There are only two hard things in Computer Science: cache invalidation and naming things.

If you’ve done any kind of difficult programming, you know why naming is hard. But what about cache invalidation? No one seems to explain why this is hard in a straightforward way.

So, what follows is my reason.

I find cache invalidation difficult because oftentimes the data I am caching can be updated within the application from many different sources, and it’s easy to forget what pieces of cached data need to be invalidated when updates from a seemingly disparate place happen.

For example, suppose I cache a UserProfile object that I originally pulled from a single SQL query and hydrate into the object. The UserProfile contains say, the name, email, and number of projects assigned to the user (via joining on a project memberships table and getting a COUNT).

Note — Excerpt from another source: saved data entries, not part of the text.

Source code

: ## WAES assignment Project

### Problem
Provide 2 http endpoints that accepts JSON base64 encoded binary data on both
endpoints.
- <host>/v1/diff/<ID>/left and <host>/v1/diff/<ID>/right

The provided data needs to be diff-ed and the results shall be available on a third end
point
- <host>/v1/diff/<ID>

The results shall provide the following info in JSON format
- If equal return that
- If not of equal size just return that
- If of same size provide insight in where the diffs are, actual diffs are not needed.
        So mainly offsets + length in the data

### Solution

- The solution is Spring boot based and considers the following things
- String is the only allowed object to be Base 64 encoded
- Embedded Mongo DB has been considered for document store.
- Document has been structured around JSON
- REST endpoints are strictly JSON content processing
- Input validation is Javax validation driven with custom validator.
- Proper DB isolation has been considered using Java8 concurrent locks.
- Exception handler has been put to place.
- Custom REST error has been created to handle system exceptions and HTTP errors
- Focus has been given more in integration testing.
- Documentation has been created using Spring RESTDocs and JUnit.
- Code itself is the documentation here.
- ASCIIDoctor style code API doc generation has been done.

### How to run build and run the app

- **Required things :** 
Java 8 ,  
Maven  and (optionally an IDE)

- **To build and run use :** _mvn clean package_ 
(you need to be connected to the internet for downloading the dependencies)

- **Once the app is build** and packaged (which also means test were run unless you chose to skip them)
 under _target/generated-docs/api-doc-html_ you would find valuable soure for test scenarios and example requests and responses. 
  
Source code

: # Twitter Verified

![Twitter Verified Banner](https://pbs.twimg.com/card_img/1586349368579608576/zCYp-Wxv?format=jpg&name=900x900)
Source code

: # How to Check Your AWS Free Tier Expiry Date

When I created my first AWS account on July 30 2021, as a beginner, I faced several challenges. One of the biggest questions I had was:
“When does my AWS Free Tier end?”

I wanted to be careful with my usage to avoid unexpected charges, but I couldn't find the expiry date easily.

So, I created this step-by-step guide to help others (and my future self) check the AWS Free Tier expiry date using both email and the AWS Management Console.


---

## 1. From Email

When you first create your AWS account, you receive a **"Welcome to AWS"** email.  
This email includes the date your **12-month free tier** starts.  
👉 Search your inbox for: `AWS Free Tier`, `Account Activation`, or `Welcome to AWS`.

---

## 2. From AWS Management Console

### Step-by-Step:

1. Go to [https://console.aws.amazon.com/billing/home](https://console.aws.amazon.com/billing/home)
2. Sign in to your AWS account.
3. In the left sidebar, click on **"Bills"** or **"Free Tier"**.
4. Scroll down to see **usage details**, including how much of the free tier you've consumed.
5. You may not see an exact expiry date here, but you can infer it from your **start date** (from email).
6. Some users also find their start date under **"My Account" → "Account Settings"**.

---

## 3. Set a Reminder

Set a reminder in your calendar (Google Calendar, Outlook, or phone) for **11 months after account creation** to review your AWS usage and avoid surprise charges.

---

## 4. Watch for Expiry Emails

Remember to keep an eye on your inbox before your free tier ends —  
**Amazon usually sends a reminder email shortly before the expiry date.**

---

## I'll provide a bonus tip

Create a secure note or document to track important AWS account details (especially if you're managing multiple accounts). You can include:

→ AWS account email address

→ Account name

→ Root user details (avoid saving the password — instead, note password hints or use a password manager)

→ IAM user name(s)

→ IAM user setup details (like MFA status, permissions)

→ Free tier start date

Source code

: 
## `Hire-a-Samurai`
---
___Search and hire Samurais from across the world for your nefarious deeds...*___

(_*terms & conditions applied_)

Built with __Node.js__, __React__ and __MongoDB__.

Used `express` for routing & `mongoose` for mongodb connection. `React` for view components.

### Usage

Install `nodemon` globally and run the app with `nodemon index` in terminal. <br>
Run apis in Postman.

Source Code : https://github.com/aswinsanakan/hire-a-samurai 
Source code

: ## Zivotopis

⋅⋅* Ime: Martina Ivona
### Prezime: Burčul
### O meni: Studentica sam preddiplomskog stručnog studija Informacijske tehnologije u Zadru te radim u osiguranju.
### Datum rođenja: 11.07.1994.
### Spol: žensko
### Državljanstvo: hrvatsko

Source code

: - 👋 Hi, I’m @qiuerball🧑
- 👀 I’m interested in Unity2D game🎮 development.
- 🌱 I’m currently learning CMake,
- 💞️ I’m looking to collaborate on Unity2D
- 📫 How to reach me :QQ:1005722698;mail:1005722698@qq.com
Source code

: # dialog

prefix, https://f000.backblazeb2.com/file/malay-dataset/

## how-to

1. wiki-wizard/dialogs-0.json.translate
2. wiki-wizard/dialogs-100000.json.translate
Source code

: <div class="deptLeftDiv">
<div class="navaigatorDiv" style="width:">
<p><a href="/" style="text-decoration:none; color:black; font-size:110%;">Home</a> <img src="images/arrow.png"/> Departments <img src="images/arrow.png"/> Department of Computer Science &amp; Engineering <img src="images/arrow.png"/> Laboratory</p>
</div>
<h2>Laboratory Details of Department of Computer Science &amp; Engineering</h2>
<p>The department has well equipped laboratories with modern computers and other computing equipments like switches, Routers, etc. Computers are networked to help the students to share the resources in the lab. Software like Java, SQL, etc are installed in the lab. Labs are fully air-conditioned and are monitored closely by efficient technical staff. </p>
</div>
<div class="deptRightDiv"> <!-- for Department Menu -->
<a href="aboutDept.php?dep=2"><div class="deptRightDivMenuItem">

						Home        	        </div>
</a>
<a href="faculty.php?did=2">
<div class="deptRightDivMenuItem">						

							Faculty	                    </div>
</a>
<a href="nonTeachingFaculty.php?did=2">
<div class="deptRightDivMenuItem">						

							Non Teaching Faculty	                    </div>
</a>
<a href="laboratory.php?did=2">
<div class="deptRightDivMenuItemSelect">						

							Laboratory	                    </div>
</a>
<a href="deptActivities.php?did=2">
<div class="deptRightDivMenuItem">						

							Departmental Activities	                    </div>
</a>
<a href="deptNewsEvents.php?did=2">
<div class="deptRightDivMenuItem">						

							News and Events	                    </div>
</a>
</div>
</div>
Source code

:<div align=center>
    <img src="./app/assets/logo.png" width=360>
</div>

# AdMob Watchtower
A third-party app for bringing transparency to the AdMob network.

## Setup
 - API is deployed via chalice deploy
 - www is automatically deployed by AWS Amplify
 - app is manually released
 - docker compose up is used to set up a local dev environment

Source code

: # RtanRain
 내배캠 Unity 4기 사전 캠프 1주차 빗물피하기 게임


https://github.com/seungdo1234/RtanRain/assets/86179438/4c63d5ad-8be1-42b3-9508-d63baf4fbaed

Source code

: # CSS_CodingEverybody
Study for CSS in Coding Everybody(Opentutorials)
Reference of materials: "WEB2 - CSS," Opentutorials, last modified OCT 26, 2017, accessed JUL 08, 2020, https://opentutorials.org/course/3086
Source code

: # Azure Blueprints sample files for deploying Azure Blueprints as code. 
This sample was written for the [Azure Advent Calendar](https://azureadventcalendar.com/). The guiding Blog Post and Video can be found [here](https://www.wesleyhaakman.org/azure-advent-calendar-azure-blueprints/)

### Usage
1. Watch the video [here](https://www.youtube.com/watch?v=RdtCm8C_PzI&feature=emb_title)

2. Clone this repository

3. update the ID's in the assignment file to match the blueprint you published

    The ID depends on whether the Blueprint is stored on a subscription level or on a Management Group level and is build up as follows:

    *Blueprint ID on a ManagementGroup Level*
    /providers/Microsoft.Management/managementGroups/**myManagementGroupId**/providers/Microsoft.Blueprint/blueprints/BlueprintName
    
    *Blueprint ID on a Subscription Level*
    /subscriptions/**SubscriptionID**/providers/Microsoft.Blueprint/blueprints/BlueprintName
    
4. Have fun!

The key for that object might be something like UserProfile-{UserID}.

Now, every time there’s a case where any of those values might change, I need to invalidate that cache key.

For name and email, this is pretty straightforward. The user updates their name or email, I invalidate that record. But what about the “number of projects assigned” bit? Here are some of the events that require me to invalidate that record:

  1. When an admin adds the user to a project.
  2. When an admin removes that user from a project.
  3. When that project is archived or deleted.
  4. When that project is reactivated (if it was archived).

#1 and #2 are again fairly straightforward as at the place that happens, you have the users ID at hand, but #3 and #4 need a bit more work. When the project’s accessibility changes, I would also have to grab all the current members of those projects and then invalidate each user’s cached profile since all of their “number of projects assigned” values have been downgraded or upgraded.

You can extrapolate this problem to far more complex objects that have even more data entangled in other areas of the app and see that the amount of work you have to do to ensure valid cached records gets rapidly more complex.

The antidote may be to cache more simple record types. But then again, usually the more complex a record is to manifest from its data sources, the more beneficial a cached record is to the system.

The art of it all is deciding what makes sense enough to cache regularly — data that doesn’t change often, that has a meaningful performance hit to the system when accessed directly, and that isn’t a pain to invalidate (especially as the system grows in functionality).

It’s hard to foresee the last bit, so as systems grow, the chance for invalid cached data grows too.

This is why invalidating cached data gets hard.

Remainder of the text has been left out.